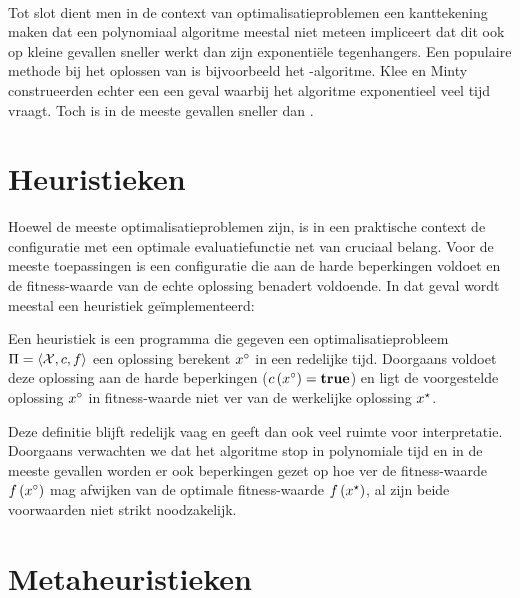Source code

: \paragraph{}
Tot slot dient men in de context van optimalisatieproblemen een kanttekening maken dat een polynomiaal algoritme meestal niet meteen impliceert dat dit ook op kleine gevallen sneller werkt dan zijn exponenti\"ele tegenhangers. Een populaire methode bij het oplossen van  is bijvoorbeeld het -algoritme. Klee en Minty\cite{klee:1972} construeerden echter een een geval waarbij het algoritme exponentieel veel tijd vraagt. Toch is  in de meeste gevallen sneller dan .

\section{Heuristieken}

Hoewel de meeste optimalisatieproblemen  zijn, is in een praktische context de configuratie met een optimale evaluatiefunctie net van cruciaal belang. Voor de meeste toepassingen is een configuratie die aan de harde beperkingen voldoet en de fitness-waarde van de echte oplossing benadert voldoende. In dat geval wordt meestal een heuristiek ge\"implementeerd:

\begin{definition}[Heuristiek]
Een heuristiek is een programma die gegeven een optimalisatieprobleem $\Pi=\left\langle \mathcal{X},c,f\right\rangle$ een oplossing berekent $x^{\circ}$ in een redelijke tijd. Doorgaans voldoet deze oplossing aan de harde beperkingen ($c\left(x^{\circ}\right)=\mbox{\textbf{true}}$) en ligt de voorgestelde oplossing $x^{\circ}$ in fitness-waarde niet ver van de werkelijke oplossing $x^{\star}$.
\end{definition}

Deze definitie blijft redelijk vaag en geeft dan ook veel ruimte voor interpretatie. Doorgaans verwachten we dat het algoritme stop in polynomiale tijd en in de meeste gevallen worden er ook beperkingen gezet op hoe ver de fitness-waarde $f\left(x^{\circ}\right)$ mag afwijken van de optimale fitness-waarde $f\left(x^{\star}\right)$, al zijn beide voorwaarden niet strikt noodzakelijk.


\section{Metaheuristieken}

══════

HOW TO COMPLETE THIS TASK: Find the word "harde" in the entries, then copy out every line that has it.

REPLY:
Hoewel de meeste optimalisatieproblemen  zijn, is in een praktische context de configuratie met een optimale evaluatiefunctie net van cruciaal belang. Voor de meeste toepassingen is een configuratie die aan de harde beperkingen voldoet en de fitness-waarde van de echte oplossing benadert voldoende. In dat geval wordt meestal een heuristiek ge\"implementeerd:
Een heuristiek is een programma die gegeven een optimalisatieprobleem $\Pi=\left\langle \mathcal{X},c,f\right\rangle$ een oplossing berekent $x^{\circ}$ in een redelijke tijd. Doorgaans voldoet deze oplossing aan de harde beperkingen ($c\left(x^{\circ}\right)=\mbox{\textbf{true}}$) en ligt de voorgestelde oplossing $x^{\circ}$ in fitness-waarde niet ver van de werkelijke oplossing $x^{\star}$.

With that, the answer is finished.